▶ [TO DO]:
Retype every entry below without altering anything.
#### SUPPLIED MATERIAL
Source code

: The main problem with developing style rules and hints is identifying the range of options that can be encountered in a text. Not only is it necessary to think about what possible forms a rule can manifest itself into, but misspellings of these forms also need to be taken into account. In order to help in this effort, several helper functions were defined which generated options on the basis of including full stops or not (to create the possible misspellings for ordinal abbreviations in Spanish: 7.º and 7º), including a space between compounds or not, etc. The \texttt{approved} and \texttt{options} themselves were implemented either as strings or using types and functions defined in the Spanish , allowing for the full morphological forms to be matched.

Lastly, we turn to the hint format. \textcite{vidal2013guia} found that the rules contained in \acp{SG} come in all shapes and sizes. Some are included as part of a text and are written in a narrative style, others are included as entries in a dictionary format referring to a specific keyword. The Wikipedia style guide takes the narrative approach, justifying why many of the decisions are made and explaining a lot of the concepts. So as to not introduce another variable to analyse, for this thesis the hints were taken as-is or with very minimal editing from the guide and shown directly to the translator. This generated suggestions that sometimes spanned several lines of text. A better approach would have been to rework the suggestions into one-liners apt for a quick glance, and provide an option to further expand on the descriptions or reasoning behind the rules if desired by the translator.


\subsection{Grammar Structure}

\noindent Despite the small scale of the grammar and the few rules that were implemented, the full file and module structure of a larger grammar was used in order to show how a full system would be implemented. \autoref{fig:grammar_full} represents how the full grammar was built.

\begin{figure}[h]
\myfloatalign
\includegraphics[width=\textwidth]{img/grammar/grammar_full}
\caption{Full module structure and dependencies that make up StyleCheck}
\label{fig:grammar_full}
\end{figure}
########
▶ [OUTPUT FOR THIS EXERCISE]:
Source code

: The main problem with developing style rules and hints is identifying the range of options that can be encountered in a text. Not only is it necessary to think about what possible forms a rule can manifest itself into, but misspellings of these forms also need to be taken into account. In order to help in this effort, several helper functions were defined which generated options on the basis of including full stops or not (to create the possible misspellings for ordinal abbreviations in Spanish: 7.º and 7º), including a space between compounds or not, etc. The \texttt{approved} and \texttt{options} themselves were implemented either as strings or using types and functions defined in the Spanish , allowing for the full morphological forms to be matched.

Lastly, we turn to the hint format. \textcite{vidal2013guia} found that the rules contained in \acp{SG} come in all shapes and sizes. Some are included as part of a text and are written in a narrative style, others are included as entries in a dictionary format referring to a specific keyword. The Wikipedia style guide takes the narrative approach, justifying why many of the decisions are made and explaining a lot of the concepts. So as to not introduce another variable to analyse, for this thesis the hints were taken as-is or with very minimal editing from the guide and shown directly to the translator. This generated suggestions that sometimes spanned several lines of text. A better approach would have been to rework the suggestions into one-liners apt for a quick glance, and provide an option to further expand on the descriptions or reasoning behind the rules if desired by the translator.


\subsection{Grammar Structure}

\noindent Despite the small scale of the grammar and the few rules that were implemented, the full file and module structure of a larger grammar was used in order to show how a full system would be implemented. \autoref{fig:grammar_full} represents how the full grammar was built.

\begin{figure}[h]
\myfloatalign
\includegraphics[width=\textwidth]{img/grammar/grammar_full}
\caption{Full module structure and dependencies that make up StyleCheck}
\label{fig:grammar_full}
\end{figure}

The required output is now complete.